Assignment: A complete, exact copy of the records below is the required result.

(Collected data)
-- Opening Marker --

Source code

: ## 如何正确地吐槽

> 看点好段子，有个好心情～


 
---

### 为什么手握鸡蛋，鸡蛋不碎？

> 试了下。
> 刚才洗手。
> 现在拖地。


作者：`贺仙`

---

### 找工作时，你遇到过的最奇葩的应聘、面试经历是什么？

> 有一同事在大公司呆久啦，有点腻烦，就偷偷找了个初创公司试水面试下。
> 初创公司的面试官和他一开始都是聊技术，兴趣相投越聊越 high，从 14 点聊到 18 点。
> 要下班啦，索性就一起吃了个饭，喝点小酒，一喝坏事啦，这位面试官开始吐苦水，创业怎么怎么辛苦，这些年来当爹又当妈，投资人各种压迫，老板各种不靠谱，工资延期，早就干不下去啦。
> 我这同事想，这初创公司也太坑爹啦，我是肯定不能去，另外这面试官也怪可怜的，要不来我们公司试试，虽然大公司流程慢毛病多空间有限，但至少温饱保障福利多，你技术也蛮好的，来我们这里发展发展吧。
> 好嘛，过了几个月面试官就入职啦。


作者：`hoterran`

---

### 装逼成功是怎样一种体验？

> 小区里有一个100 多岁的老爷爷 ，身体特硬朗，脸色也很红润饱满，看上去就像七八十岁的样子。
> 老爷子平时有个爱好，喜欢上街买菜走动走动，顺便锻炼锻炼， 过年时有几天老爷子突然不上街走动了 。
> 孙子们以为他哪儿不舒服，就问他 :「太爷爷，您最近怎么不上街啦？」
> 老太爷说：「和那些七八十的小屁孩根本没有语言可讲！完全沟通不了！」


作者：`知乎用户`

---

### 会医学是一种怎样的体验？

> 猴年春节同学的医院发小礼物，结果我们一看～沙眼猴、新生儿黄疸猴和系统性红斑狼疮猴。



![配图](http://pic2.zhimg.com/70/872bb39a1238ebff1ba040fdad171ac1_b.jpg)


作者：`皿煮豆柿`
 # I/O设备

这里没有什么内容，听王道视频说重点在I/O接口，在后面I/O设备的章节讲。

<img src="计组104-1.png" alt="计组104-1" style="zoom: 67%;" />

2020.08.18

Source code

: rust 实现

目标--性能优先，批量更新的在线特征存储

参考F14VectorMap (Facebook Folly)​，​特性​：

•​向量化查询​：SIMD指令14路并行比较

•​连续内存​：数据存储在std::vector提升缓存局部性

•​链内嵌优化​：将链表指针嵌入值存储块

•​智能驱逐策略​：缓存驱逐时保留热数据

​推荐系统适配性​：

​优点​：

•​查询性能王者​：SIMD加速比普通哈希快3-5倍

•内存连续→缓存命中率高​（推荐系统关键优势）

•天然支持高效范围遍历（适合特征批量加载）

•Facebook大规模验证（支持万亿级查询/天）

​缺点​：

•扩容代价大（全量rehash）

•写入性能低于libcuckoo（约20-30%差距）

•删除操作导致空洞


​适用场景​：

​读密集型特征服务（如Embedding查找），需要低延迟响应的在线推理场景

-- Closing Marker --

Solution to this exercise:
Source code

: ## 如何正确地吐槽

> 看点好段子，有个好心情～


 
---

### 为什么手握鸡蛋，鸡蛋不碎？

> 试了下。
> 刚才洗手。
> 现在拖地。


作者：`贺仙`

---

### 找工作时，你遇到过的最奇葩的应聘、面试经历是什么？

> 有一同事在大公司呆久啦，有点腻烦，就偷偷找了个初创公司试水面试下。
> 初创公司的面试官和他一开始都是聊技术，兴趣相投越聊越 high，从 14 点聊到 18 点。
> 要下班啦，索性就一起吃了个饭，喝点小酒，一喝坏事啦，这位面试官开始吐苦水，创业怎么怎么辛苦，这些年来当爹又当妈，投资人各种压迫，老板各种不靠谱，工资延期，早就干不下去啦。
> 我这同事想，这初创公司也太坑爹啦，我是肯定不能去，另外这面试官也怪可怜的，要不来我们公司试试，虽然大公司流程慢毛病多空间有限，但至少温饱保障福利多，你技术也蛮好的，来我们这里发展发展吧。
> 好嘛，过了几个月面试官就入职啦。


作者：`hoterran`

---

### 装逼成功是怎样一种体验？

> 小区里有一个100 多岁的老爷爷 ，身体特硬朗，脸色也很红润饱满，看上去就像七八十岁的样子。
> 老爷子平时有个爱好，喜欢上街买菜走动走动，顺便锻炼锻炼， 过年时有几天老爷子突然不上街走动了 。
> 孙子们以为他哪儿不舒服，就问他 :「太爷爷，您最近怎么不上街啦？」
> 老太爷说：「和那些七八十的小屁孩根本没有语言可讲！完全沟通不了！」


作者：`知乎用户`

---

### 会医学是一种怎样的体验？

> 猴年春节同学的医院发小礼物，结果我们一看～沙眼猴、新生儿黄疸猴和系统性红斑狼疮猴。



![配图](http://pic2.zhimg.com/70/872bb39a1238ebff1ba040fdad171ac1_b.jpg)


作者：`皿煮豆柿`
 # I/O设备

这里没有什么内容，听王道视频说重点在I/O接口，在后面I/O设备的章节讲。

<img src="计组104-1.png" alt="计组104-1" style="zoom: 67%;" />

2020.08.18

Source code

: rust 实现

目标--性能优先，批量更新的在线特征存储

参考F14VectorMap (Facebook Folly)​，​特性​：

•​向量化查询​：SIMD指令14路并行比较

•​连续内存​：数据存储在std::vector提升缓存局部性

•​链内嵌优化​：将链表指针嵌入值存储块

•​智能驱逐策略​：缓存驱逐时保留热数据

​推荐系统适配性​：

​优点​：

•​查询性能王者​：SIMD加速比普通哈希快3-5倍

•内存连续→缓存命中率高​（推荐系统关键优势）

•天然支持高效范围遍历（适合特征批量加载）

•Facebook大规模验证（支持万亿级查询/天）

​缺点​：

•扩容代价大（全量rehash）

•写入性能低于libcuckoo（约20-30%差距）

•删除操作导致空洞


​适用场景​：

​读密集型特征服务（如Embedding查找），需要低延迟响应的在线推理场景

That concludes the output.